It amazes me how some can put a twist on a presentation that can seem to ring true although it truly isn’t. When the “client owners” seek answers to what appears to be clearly over charging of the said “client owners”!
ie: Husband and wife, retired and having all their hard earned savings in a joint account with Vanguard. (who touts the advantage of such accts) But then are treated as individual clients and accounts when investing, this is ethicly wrong? Their hard earned savings should be considered in the aggregate in all areas to give maximum cost savings.
Why else a joint account and the trust of all their saving?
If a husband has more monies to acquire adm.shares (historical fact) his wife shares in the same fund should also be adm. shares. Please save the co-mingling comment.
Client owners should also have more imput in regards to how fund mgrs. vote proxies. The industry deserves far more blame for the last ten years then they want to accept and clearly wear blinders in this regard.
So many American couples only have their Vang. acct. and Soc.Sec. to count on for retirement and should be treated as one.
The obfuscation here is clear–while Vanguard is owned by the funds’ shareholders, the Board of Directors, which is rubber-stamped by the occasional proxy, determines what to pay its people–particularly the folks at the top. So, if all those salaries and bonuses are considered “costs” then Vanguard can say it “operates at cost.” But that’s not the same as saying it doesn’t operate at a profit. There are plenty of profits–it’s just a matter of how hard you push the “expense” lever down.

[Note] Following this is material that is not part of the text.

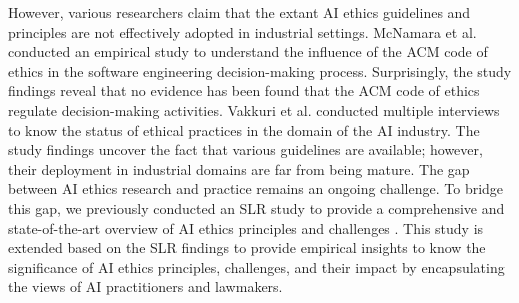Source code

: However, various researchers claim that the extant AI ethics guidelines and principles are not effectively adopted in industrial settings. McNamara et al. \cite{AR9} conducted an empirical study to understand the influence of the ACM code of ethics in the software engineering decision-making process. Surprisingly, the study findings reveal that no evidence has been found that the ACM code of ethics regulate decision-making activities. Vakkuri et al. \cite{AR10} conducted multiple interviews to know the status of ethical practices in the domain of the AI industry. The study findings uncover the fact that various guidelines are available; however, their deployment in industrial domains are far from being mature. The gap between AI ethics research and practice remains an ongoing challenge. To bridge this gap, we previously conducted an SLR study to provide a comprehensive and state-of-the-art overview of AI ethics principles and challenges \cite{AR13}. This study is extended based on the SLR findings \cite{AR13} to provide empirical insights to know the significance of AI ethics principles, challenges, and their impact by encapsulating the views of AI practitioners and lawmakers.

What could happen to change this corporate structure?
If all my retirement eggs go into the “Vanguard basket”, which has already started to take place and will be fully comptete withing 12 years, what assurance is there that this ship will not change course?
Having been a happy Vanguard investor for almost 10 years, I am a bit concerned about the recent ad campaign on Vanguarding, since all those front page ads in WSJ and other media expenditures can’t be cheap? For investors like me, it is like preaching to the choir. For other investors who don’t agree with Vanguard’s philosophy, I am not sure if an ad campaign like this can convert them anyway.

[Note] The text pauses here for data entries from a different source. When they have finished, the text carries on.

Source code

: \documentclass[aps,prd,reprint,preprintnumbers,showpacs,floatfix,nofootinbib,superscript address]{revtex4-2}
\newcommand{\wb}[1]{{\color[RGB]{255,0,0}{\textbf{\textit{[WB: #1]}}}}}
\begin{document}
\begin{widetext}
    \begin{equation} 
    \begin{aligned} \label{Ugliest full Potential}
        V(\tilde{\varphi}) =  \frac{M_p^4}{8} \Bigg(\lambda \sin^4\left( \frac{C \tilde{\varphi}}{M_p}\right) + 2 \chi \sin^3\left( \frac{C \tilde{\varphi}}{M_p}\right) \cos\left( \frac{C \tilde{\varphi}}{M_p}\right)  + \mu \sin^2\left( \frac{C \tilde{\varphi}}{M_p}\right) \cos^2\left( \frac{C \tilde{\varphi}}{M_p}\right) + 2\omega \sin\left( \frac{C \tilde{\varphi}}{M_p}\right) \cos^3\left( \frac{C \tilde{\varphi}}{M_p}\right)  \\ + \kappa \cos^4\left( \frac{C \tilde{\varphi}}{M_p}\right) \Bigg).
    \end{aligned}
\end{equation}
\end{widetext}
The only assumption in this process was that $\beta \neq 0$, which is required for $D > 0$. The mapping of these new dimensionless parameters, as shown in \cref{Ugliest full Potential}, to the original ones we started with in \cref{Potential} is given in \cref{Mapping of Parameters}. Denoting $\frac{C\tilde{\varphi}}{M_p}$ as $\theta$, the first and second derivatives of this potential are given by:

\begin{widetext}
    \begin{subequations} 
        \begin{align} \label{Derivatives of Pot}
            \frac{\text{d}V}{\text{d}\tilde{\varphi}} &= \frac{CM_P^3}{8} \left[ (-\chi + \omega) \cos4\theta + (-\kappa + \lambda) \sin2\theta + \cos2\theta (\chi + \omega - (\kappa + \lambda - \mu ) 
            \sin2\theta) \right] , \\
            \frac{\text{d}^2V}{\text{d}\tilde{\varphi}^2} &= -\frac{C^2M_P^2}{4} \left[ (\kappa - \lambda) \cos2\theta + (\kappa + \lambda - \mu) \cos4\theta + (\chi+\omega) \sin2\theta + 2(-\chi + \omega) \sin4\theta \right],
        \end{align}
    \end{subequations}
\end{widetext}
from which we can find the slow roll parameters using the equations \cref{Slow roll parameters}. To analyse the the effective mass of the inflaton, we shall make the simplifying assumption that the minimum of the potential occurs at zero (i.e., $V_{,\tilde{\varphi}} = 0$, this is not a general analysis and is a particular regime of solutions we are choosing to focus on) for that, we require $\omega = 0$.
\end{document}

Since we own Vanguard why are we not informed of what we pay our employees?
Interesting comments. I have a few and some questions.
First, after a career as a CEO of a few firms and of being a business professor, I have my first cooperative company directorship (electrical power) after many for-profit ones. I am amazed at the drive to keep costs low and prices to customers at rock bottom. So I heartily approve of the Vanguard model.
Three questions, all asked before by other commentators. 1. What are the total compensation packages of the top 25 Vanguard people? 2. How does this compare with TIAA-CREF both for compensation and business model? 3. All business models need an excess of revenues over expenses to survive and fund growth: How does Vanguard handle this?
I truly appreciate having Vanguard to handle about a quarter of our estate with TIAA-CREF as another quarter and real estate, both homes and commercial, being about half. Having been retired for 14 years and having our net worth increase significantly during that time, gives my wife and I great comfort that we will not outlast our resources, ever become dependent on others, and leave some to our heirs. Thank you!!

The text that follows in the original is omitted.